It was a bold idea. Nature didn’t have to work that way. What if black holes could split in two, or splatter off each other and disappear, like soap bubbles? Hawking’s insight became a keystone of a 1973 paper, The Four Laws of Black Hole Mechanics, that he wrote with James Bardeen, now at the University of Washington, and Brandon Carter, now at the French National Centre for Scientific Research.

These laws also contained a troubling conclusion for physics called the “no hair” theorem. The surface area of an event horizon is a measure of all the information swallowed by a black hole. It is all the same to a black hole whether it consumes matter or antimatter, a Tesla or a Volkswagen, an ostrich or a whale. Black holes have only three properties: mass, spin and electric charge. No other details, or “hair”, register.

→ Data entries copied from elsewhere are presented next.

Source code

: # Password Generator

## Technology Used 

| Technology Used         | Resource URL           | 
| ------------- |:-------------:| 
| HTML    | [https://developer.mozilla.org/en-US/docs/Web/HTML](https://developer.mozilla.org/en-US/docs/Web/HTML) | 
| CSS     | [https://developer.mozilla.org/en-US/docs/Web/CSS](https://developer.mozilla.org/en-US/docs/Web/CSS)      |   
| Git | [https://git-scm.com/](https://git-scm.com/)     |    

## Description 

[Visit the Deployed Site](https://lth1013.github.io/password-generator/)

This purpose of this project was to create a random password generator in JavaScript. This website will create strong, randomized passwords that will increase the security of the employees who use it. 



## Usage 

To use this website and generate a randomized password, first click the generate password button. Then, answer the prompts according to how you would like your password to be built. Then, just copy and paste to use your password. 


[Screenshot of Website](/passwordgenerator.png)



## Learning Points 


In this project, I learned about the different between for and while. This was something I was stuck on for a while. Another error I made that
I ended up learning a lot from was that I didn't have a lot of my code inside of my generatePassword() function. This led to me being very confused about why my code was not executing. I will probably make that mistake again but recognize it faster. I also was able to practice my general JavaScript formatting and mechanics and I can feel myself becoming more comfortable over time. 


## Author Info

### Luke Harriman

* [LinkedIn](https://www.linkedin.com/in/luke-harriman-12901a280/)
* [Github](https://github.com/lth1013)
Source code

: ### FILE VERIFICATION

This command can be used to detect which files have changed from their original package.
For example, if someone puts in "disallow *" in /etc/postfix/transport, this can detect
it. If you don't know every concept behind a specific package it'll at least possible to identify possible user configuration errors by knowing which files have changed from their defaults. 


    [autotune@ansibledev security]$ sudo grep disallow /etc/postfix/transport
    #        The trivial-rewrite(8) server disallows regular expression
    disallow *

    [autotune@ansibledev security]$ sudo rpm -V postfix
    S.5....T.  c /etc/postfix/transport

This theorem meant that as a black hole grows older and its event horizon grows bigger, the amount of information lost about what is inside would also grow. The universe would grow dumber and dumber, hiding more and more of the details of its past, including perhaps your existence. The conundrum deepened in 1974 when Hawking calculated that quantum effects would cause a black hole to slowly leak and explode.

Two black holes merge into one. Illustration courtesy of SXS/black-holes.org
Two black holes merge into one. Illustration courtesy of SXS/black-holes.org

The quest to understand what happens to information in a black hole has transformed fundamental physics and energised a generation of young theorists. At stake is whether Einsteinian gravity, which governs the cosmos, and quantum mechanics, which governs the microcosm, play by the same rules.

“It all started with Hawking’s realisation that the total horizon area of black holes can never go down,” Isi says. But with no black holes to experiment on, Hawking’s ideas could not be tested.

Ligo to the rescue

Ligo would change that. This was the promise Kip Thorne, a theoretical physicist at California Institute of Technology and one of Ligo’s founders, made to Hawking in 2003. The new array would be able to sort out the properties of black holes by the time Hawking turned 70, in 2012.

“Your gift is that our gravitational-wave detectors – Ligo, Geo, Virgo and Lisa – will test your Golden Age black-hole predictions, and they will begin to do so well before your 70th birthday,” Thorne recalls telling him.

It took longer than that – until September 14th, 2015 – for Ligo to observe its first epochal event: two colliding black holes. By matching the detected wave patterns with computer simulations, the Ligo team concluded that one of the black holes was 36 times as massive as our sun and the other was 29 times as massive – equalling 65 suns in total. The collision resulted in a new black hole with a mass of about 62 suns. Three suns worth of energy had disappeared into the gravitational waves that shook the universe.

The observation not only confirmed the existence of gravitational waves, as Einstein had predicted 100 years earlier, but also provided the first direct evidence of black holes. A leaked copy of the discovery paper reached Hawking a few days before the official announcement of the findings. He was startled to find no mention of the four laws of black-hole mechanics or of the possibility that the discovery might test them. He Skyped Thorne, an author of the paper.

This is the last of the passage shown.